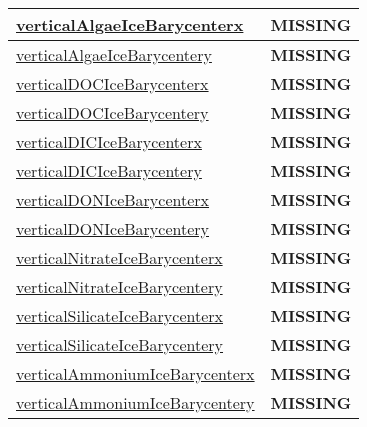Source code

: {\begin{center}
\begin{longtable}{| p{2.0in} | p{4.0in} |}
    \hline
    \hyperref[subsec:var_sec_tracer_barycenter_verticalAlgaeIceBarycenterx]{verticalAlgaeIceBarycenterx} & {\bf \color{red} MISSING} \\
    \hline
    \hyperref[subsec:var_sec_tracer_barycenter_verticalAlgaeIceBarycentery]{verticalAlgaeIceBarycentery} & {\bf \color{red} MISSING} \\
    \hline
    \hyperref[subsec:var_sec_tracer_barycenter_verticalDOCIceBarycenterx]{verticalDOCIceBarycenterx} & {\bf \color{red} MISSING} \\
    \hline
    \hyperref[subsec:var_sec_tracer_barycenter_verticalDOCIceBarycentery]{verticalDOCIceBarycentery} & {\bf \color{red} MISSING} \\
    \hline
    \hyperref[subsec:var_sec_tracer_barycenter_verticalDICIceBarycenterx]{verticalDICIceBarycenterx} & {\bf \color{red} MISSING} \\
    \hline
    \hyperref[subsec:var_sec_tracer_barycenter_verticalDICIceBarycentery]{verticalDICIceBarycentery} & {\bf \color{red} MISSING} \\
    \hline
    \hyperref[subsec:var_sec_tracer_barycenter_verticalDONIceBarycenterx]{verticalDONIceBarycenterx} & {\bf \color{red} MISSING} \\
    \hline
    \hyperref[subsec:var_sec_tracer_barycenter_verticalDONIceBarycentery]{verticalDONIceBarycentery} & {\bf \color{red} MISSING} \\
    \hline
    \hyperref[subsec:var_sec_tracer_barycenter_verticalNitrateIceBarycenterx]{verticalNitrateIceBarycenterx} & {\bf \color{red} MISSING} \\
    \hline
    \hyperref[subsec:var_sec_tracer_barycenter_verticalNitrateIceBarycentery]{verticalNitrateIceBarycentery} & {\bf \color{red} MISSING} \\
    \hline
    \hyperref[subsec:var_sec_tracer_barycenter_verticalSilicateIceBarycenterx]{verticalSilicateIceBarycenterx} & {\bf \color{red} MISSING} \\
    \hline
    \hyperref[subsec:var_sec_tracer_barycenter_verticalSilicateIceBarycentery]{verticalSilicateIceBarycentery} & {\bf \color{red} MISSING} \\
    \hline
    \hyperref[subsec:var_sec_tracer_barycenter_verticalAmmoniumIceBarycenterx]{verticalAmmoniumIceBarycenterx} & {\bf \color{red} MISSING} \\
    \hline
    \hyperref[subsec:var_sec_tracer_barycenter_verticalAmmoniumIceBarycentery]{verticalAmmoniumIceBarycentery} & {\bf \color{red} MISSING} \\

\end{longtable}
\end{center}}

[WHAT IS EXPECTED] Please reproduce the entries above line by line, exactly, leaving out each image.

[EXERCISE ANSWER]
Source code

: {\begin{center}
\begin{longtable}{| p{2.0in} | p{4.0in} |}
    \hline
    \hyperref[subsec:var_sec_tracer_barycenter_verticalAlgaeIceBarycenterx]{verticalAlgaeIceBarycenterx} & {\bf \color{red} MISSING} \\
    \hline
    \hyperref[subsec:var_sec_tracer_barycenter_verticalAlgaeIceBarycentery]{verticalAlgaeIceBarycentery} & {\bf \color{red} MISSING} \\
    \hline
    \hyperref[subsec:var_sec_tracer_barycenter_verticalDOCIceBarycenterx]{verticalDOCIceBarycenterx} & {\bf \color{red} MISSING} \\
    \hline
    \hyperref[subsec:var_sec_tracer_barycenter_verticalDOCIceBarycentery]{verticalDOCIceBarycentery} & {\bf \color{red} MISSING} \\
    \hline
    \hyperref[subsec:var_sec_tracer_barycenter_verticalDICIceBarycenterx]{verticalDICIceBarycenterx} & {\bf \color{red} MISSING} \\
    \hline
    \hyperref[subsec:var_sec_tracer_barycenter_verticalDICIceBarycentery]{verticalDICIceBarycentery} & {\bf \color{red} MISSING} \\
    \hline
    \hyperref[subsec:var_sec_tracer_barycenter_verticalDONIceBarycenterx]{verticalDONIceBarycenterx} & {\bf \color{red} MISSING} \\
    \hline
    \hyperref[subsec:var_sec_tracer_barycenter_verticalDONIceBarycentery]{verticalDONIceBarycentery} & {\bf \color{red} MISSING} \\
    \hline
    \hyperref[subsec:var_sec_tracer_barycenter_verticalNitrateIceBarycenterx]{verticalNitrateIceBarycenterx} & {\bf \color{red} MISSING} \\
    \hline
    \hyperref[subsec:var_sec_tracer_barycenter_verticalNitrateIceBarycentery]{verticalNitrateIceBarycentery} & {\bf \color{red} MISSING} \\
    \hline
    \hyperref[subsec:var_sec_tracer_barycenter_verticalSilicateIceBarycenterx]{verticalSilicateIceBarycenterx} & {\bf \color{red} MISSING} \\
    \hline
    \hyperref[subsec:var_sec_tracer_barycenter_verticalSilicateIceBarycentery]{verticalSilicateIceBarycentery} & {\bf \color{red} MISSING} \\
    \hline
    \hyperref[subsec:var_sec_tracer_barycenter_verticalAmmoniumIceBarycenterx]{verticalAmmoniumIceBarycenterx} & {\bf \color{red} MISSING} \\
    \hline
    \hyperref[subsec:var_sec_tracer_barycenter_verticalAmmoniumIceBarycentery]{verticalAmmoniumIceBarycentery} & {\bf \color{red} MISSING} \\

\end{longtable}
\end{center}}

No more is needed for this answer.